DiffFusion.diagonal_volatilityFunction
diagonal_volatility(
    m::Model,
    s::ModelTime,
    t::ModelTime,
    X::ModelState,
    )

Calculate the path-dependent volatilities for a given model.

X is supposed to hold a state matrix of size (n, p). Here, n is length(state_alias(m)) and p is the number of paths.

The method returns a matrix of size (n, p).

Additional Asset Model Functions

DiffFusion.asset_volatilityFunction
asset_volatility(
    m::AssetModel,
    s::ModelTime,
    t::ModelTime,
    X::Union{ModelState, Nothing} = nothing,
    )

Return a state-independent volatility function sigma(u) for the interval (s,t).

asset_volatility(
    m::LognormalAssetModel,
    s::ModelTime,
    t::ModelTime,
    X::Union{ModelState, Nothing} = nothing,
    )

Return a state-independent volatility function sigma(u) for the interval (s,t).
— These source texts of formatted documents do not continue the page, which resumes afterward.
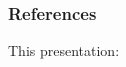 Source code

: \documentclass[11pt,
               aspectratio=43,
               hyperref={colorlinks}
               ]{beamer}
\begin{document}

	\begin{frame}[t, allowframebreaks]
	
		\frametitle{References}	
		
			This presentation:\\
					
		\framebreak		
		
		\printbibliography
		
	\end{frame}
\end{document}

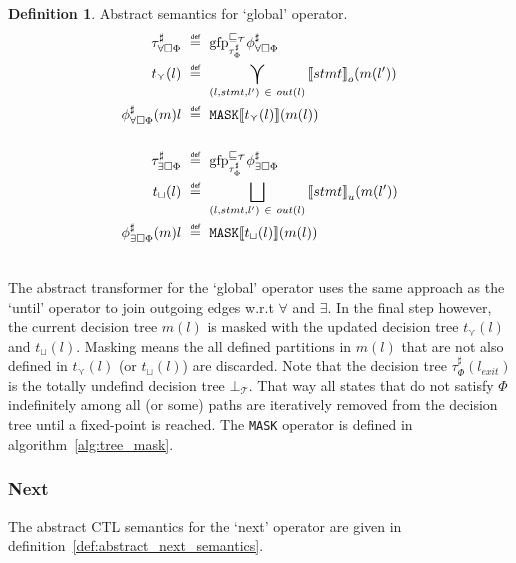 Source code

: \documentclass[11pt,a4paper,titlepage]{article}
\theoremstyle{definition}
\newtheorem{definition}{Definition}[section]
\newcommand\eqdef{\mathrel{\overset{\makebox[0pt]{\mbox{\normalfont\tiny\sffamily def}}}{=}}}
\begin{document}
\begin{definition}\label{def:abstract_global_semantics}
    Abstract semantics for `global' operator.
    \setlength{\jot}{15pt}
    \begin{align*}
        \tau^\sharp_{\forall\square\Phi} \ &\eqdef \ \text{gfp}^{\sqsubseteq_{\mathcal{T}}}_{\tau^\sharp_\Phi} \phi^\sharp_{\forall\square\Phi}\\
        t_{\curlyvee}(l)  \ &\eqdef \ \bigcurlyvee\limits_{(l, stmt, l') \ \in \ out(l) } {\llbracket stmt \rrbracket}_{o} ( m(l')) \\
        \phi^\sharp_{\forall\square\Phi}(m)l \ &\eqdef \ \mathtt{MASK}\llbracket t_{\curlyvee}(l)\rrbracket (m(l))  \\\\
        \tau^\sharp_{\exists\square\Phi} \ &\eqdef \ \text{gfp}^{\sqsubseteq_{\mathcal{T}}}_{\tau^\sharp_\Phi} \phi^\sharp_{\exists\square\Phi}\\
        t_{\sqcup}(l)  \ &\eqdef \ \bigsqcup\limits_{(l, stmt, l') \ \in \ out(l) } {\llbracket stmt \rrbracket}_{u} ( m(l')) \\
        \phi^\sharp_{\exists\square\Phi}(m)l \ &\eqdef \ \mathtt{MASK}\llbracket t_{\sqcup}(l) \rrbracket (m(l))  \\\\
    \end{align*}
\end{definition}

The abstract transformer for the `global' operator uses the same approach as the `until' operator to join outgoing edges w.r.t $\forall$ and $\exists$.
In the final step however, the current decision tree $m(l)$ is masked with the updated decision tree $t_{\curlyvee}(l)$ and $t_{\sqcup}(l)$.
Masking means the all defined partitions in $m(l)$ that are not also defined in $t_{\curlyvee}(l)$ (or $t_{\sqcup}(l)$) are discarded. 
Note that the decision tree $\tau^\sharp_\Phi(l_{exit})$ is the totally undefind decision tree $\bot_\mathcal{T}$.
That way all states that do not satisfy $\Phi$ indefinitely among all (or some) paths are iteratively 
removed from the decision tree until a fixed-point is reached. 
The \texttt{MASK} operator is defined in algorithm~\ref{alg:tree_mask}.




\subsubsection*{Next}
The abstract CTL semantics for the `next' operator are given in definition~\ref{def:abstract_next_semantics}. 
\end{document}
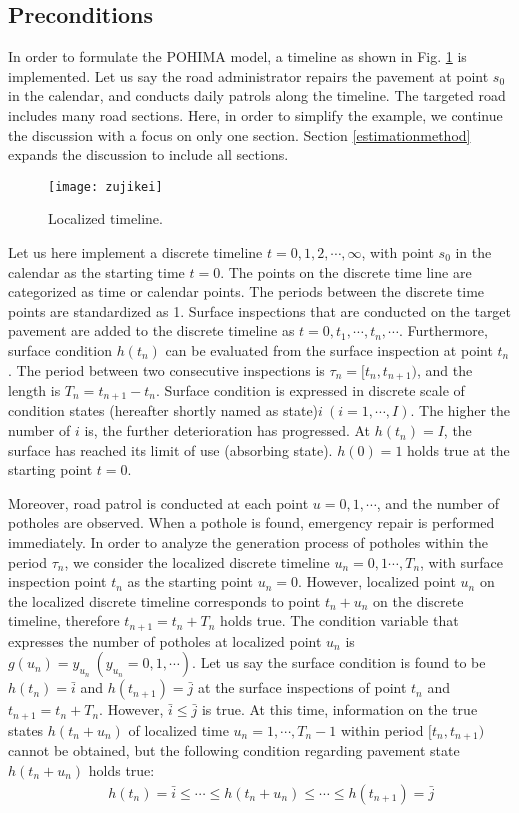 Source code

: \documentclass[Journal]{ascelike}
\begin{document}
\subsection{Preconditions}\label{sub21}
In order to formulate the POHIMA model, a timeline as shown in Fig. \ref{4jikanjiku} is implemented. Let us say the road administrator repairs the pavement at point $s_0$ in the calendar, and conducts daily patrols along the timeline. The targeted road includes many road sections. Here, in order to simplify the example, we continue the discussion with a focus on only one section. Section \ref{estimationmethod} expands the discussion to include all sections.
%
\begin{figure}[t]
\begin{center}
\texttt{[image: zujikei]} 
\end{center} 
\caption{Localized timeline.} 
\label{4jikanjiku}
\end{figure} 
%
Let us here implement a discrete timeline $t=0,1,2,\cdots,\infty$, with point $s_0$ in the calendar as the starting time $t=0$. The points on the discrete time line are categorized as time or calendar points. The periods between the discrete time points are standardized as 1. Surface inspections that are conducted on the target pavement are added to the discrete timeline as $t=0,t_1,\cdots,t_n,\cdots$. Furthermore, surface condition $h(t_n)$ can be evaluated from the surface inspection at point $t_n$. The period between two consecutive inspections is $\tau_n=[t_n,t_{n+1})$, and the length is $T_n=t_{n+1}-t_n$. Surface condition is expressed in discrete scale of condition states (hereafter shortly named as state)$i~(i=1,\cdots,I)$. The higher the number of $i$ is, the further deterioration has progressed. At $h(t_n)=I$, the surface has reached its limit of use (absorbing state). $h(0)=1$ holds true at the starting point $t=0$. 

Moreover, road patrol is conducted at each point $u=0,1,\cdots$, and the number of potholes are observed. When a pothole is found, emergency repair is performed immediately. In order to analyze the generation process of potholes within the period $\tau_n$, we consider the localized discrete timeline $u_n=0,1\cdots,T_n$, with surface inspection point $t_n$ as the starting point $u_n=0$. However, localized point $u_n$ on the localized discrete timeline corresponds to point $t_n+u_n$ on the discrete timeline, therefore $t_{n+1}=t_n+T_n$ holds true. The condition variable that expresses the number of potholes at localized point $u_n$ is $g(u_n)=y_{u_n}~(y_{u_n}=0,1,\cdots)$. Let us say the surface condition is found to be $h(t_n)=\bar{i}$ and $h(t_{n+1})=\bar{j}$ at the surface inspections of point $t_n$ and $t_{n+1}=t_n+T_n$. However, $\bar{i} \leq \bar{j}$ is true. At this time, information on the true states $h(t_n+u_n)$ of localized time $u_n=1,\cdots,T_n-1$ within period $[t_n,t_{n+1})$ cannot be obtained, but the following condition regarding pavement state $h(t_n+u_n)$ holds true:
\begin{eqnarray}
&& h(t_n)=\bar{i}\leq \cdots \leq  h(t_n+u_n) \leq \cdots \leq h(t_{n+1})=\bar{j}\label{4uu} 
\end{eqnarray}
\end{document}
DiffFusion.quanto_driftFunction
quanto_drift(
    dom_factor_alias::AbstractVector,
    quanto_model::Nothing,
    s::ModelTime,
    t::ModelTime,
    X::Union{ModelState, Nothing} = nothing,
    )

Return a zero quanto adjustment function alpha(u).

quanto_drift(
    dom_factor_alias::AbstractVector,
    quanto_model::AssetModel,
    s::ModelTime,
    t::ModelTime,
    X::Union{ModelState, Nothing} = nothing,
    )

Return a function alpha(u) that allows to calculate the quanto adjustment on the time interval (s,t).
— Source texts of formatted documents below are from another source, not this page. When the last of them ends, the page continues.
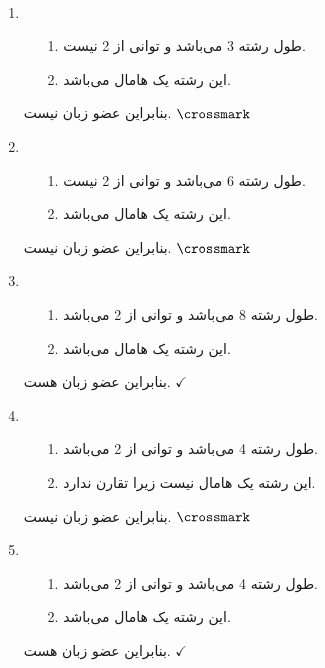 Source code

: \\[0.1in]
\begin{enumerate}
    \item 
    \begin{enumerate}
        \item[1.]
         طول رشته 3 می‌باشد و توانی از 2 نیست.
        \item[2.]
        این رشته یک هامال می‌باشد.
    \end{enumerate}
    بنابراین عضو زبان نیست.
    $\crossmark$
    \newline
    \item 
    \begin{enumerate}
        \item[1.]
         طول رشته 6 می‌باشد و توانی از 2 نیست.
        \item[2.]
        این رشته یک هامال می‌باشد.
    \end{enumerate}
    بنابراین عضو زبان نیست.
    $\crossmark$
    \newline
    \item
    \begin{enumerate}
        \item[1.]
         طول رشته 8 می‌باشد و توانی از 2 می‌باشد.
        \item[2.]
        این رشته یک هامال می‌باشد.
    \end{enumerate}
    بنابراین عضو زبان هست.
    $\checkmark$
    \newline
    \item  
    \begin{enumerate}
        \item[1.]
         طول رشته 4 می‌باشد و توانی از 2 می‌باشد.
        \item[2.]
        این رشته یک هامال نیست زیرا تقارن ندارد.
    \end{enumerate}
    بنابراین عضو زبان نیست.
    $\crossmark$
    \newline
    \item 
    \begin{enumerate}
        \item[1.]
         طول رشته 4 می‌باشد و توانی از 2 می‌باشد.
        \item[2.]
        این رشته یک هامال می‌باشد.
    \end{enumerate}
    بنابراین عضو زبان هست.
    $\checkmark$
    \newline
\end{enumerate} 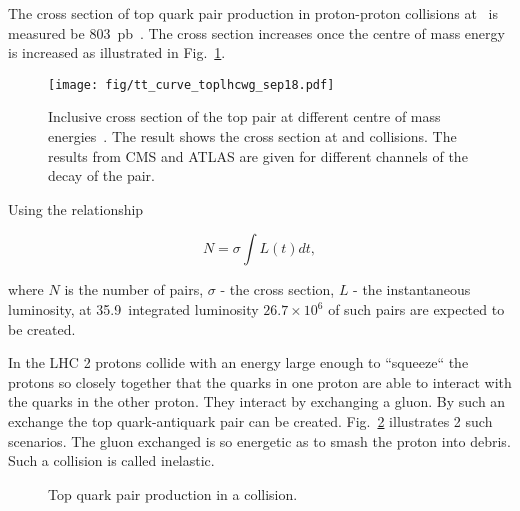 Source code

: The cross section of top quark pair production in proton-proton collisions at ~\TeV is measured be 803~pb~\cite{Sirunyan:2018goh}. The cross section increases once the centre of mass energy is increased as illustrated in Fig.~\ref{fig:tt_curve_toplhcwg_sep18}.

\begin{figure}[hbtp]
  \centering
  \texttt{[image: fig/tt\_curve\_toplhcwg\_sep18.pdf]}
  \caption{Inclusive cross section of the top pair at different centre of mass energies~\cite{twiki:tt_curve_toplhcwg_sep18}. The result shows the cross section at \Pp\Pp and \Pp\Pap collisions. The results from CMS and ATLAS are given for different channels of the decay of the \ttbar pair.}
  \label{fig:tt_curve_toplhcwg_sep18}
\end{figure}

Using the relationship

\begin{equation}
N=\sigma\int L(t)dt,
\end{equation}

\noindent where $N$ is the number of \ttbar pairs, $\sigma$ - the \ttbar cross section, $L$ - the instantaneous luminosity, at 35.9~\fbinv integrated luminosity $26.7\times10^{6}$ of such pairs are expected to be created. 

In the LHC 2 protons collide with an energy large enough to ``squeeze`` the protons so closely together that the quarks in one proton are able to interact with the quarks in the other proton. They interact by exchanging a gluon. By such an exchange the top quark-antiquark pair can be created. Fig.~\ref{fig:top_quark_productions} illustrates 2 such scenarios. The gluon exchanged is so energetic as to smash the proton into debris. Such a collision is called inelastic.

\begin{figure}[h!]
  \centering
  \def\twidth{0.3}
  \hfil

  \caption{Top quark pair production in a \Pp\Pp collision.}
  \label{fig:top_quark_productions}
\end{figure}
DiffFusion.asset_varianceFunction
asset_variance(
    m::Model,
    ast_alias::Union{String, Nothing},
    dom_alias::Union{String, Nothing},
    for_alias::Union{String, Nothing},
    t::ModelTime,
    T::ModelTime,
    X::ModelState,
    )

Calculate the lognormal model variance of an asset spot price over the time period [t,T]. If Model is state-dependent then variance calculation takes into account model state X.

asset_variance(
    m::CompositeModel,
    ast_alias::Union{String, Nothing},
    dom_alias::Union{String, Nothing},
    for_alias::Union{String, Nothing},
    t::ModelTime,
    T::ModelTime,
    X::ModelState,
    )

Calculate the lognormal model variance of an asset spot price over the time period [t,T].

asset_variance(
    ast_model::LognormalAssetModel,
    dom_model::Union{GaussianHjmModel, Nothing},
    for_model::Union{GaussianHjmModel, Nothing},
    ch::CorrelationHolder,
    s::ModelTime,
    t::ModelTime,
    X::Union{ModelState, Nothing} = nothing,
    )

Calculate lognormal variance in hybrid asset model.
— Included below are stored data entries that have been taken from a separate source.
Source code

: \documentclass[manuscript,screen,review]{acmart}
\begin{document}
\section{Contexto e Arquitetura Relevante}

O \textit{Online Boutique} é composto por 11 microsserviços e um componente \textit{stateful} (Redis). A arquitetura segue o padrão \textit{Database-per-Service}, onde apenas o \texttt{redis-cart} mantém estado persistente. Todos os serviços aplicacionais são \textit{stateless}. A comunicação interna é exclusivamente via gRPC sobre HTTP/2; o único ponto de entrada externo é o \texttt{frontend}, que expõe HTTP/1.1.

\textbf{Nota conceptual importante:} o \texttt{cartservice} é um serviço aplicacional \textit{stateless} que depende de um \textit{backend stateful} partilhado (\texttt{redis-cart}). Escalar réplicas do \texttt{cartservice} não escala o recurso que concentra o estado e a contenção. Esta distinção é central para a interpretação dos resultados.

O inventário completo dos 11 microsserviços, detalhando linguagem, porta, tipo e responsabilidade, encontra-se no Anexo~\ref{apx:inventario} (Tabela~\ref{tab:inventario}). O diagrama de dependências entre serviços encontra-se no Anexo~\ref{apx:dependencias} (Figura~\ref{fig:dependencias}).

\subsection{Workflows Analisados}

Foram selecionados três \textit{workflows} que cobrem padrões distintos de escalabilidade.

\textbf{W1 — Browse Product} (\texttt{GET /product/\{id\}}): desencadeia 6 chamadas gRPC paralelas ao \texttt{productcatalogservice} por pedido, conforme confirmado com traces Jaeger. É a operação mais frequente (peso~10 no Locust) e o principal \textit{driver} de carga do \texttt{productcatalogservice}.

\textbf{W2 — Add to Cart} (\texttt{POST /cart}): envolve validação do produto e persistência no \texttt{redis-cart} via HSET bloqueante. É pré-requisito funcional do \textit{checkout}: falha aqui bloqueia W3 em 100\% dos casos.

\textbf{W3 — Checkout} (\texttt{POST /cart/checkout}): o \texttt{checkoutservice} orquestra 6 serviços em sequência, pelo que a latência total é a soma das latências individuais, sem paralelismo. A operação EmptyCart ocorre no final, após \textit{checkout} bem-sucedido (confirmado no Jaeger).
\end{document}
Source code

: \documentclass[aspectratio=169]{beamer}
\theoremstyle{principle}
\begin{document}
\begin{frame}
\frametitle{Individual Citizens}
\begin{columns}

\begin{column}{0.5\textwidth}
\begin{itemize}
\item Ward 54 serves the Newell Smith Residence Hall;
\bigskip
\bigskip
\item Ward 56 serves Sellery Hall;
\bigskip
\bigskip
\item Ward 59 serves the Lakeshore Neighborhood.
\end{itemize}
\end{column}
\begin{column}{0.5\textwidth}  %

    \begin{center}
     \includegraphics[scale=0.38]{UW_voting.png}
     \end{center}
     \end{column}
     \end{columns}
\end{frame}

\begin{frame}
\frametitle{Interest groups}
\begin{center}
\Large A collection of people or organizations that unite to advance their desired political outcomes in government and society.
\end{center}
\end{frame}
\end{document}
The method is defined for a LognormalAssetModel. It should also work for other asset models. But then we need to calculate a vector and this requires more testing.

asset_variance(
    p::AbstractPath,
    t::ModelTime,
    T::ModelTime,
    key::String,
    )

Calculate the lognormal model variance of an asset spot price over the time period [t,T].

asset_variance(
    p::Path,
    t::ModelTime,
    T::ModelTime,
    key::String,
    )

Calculate the lognormal model variance of an asset spot price over the time period [t,T].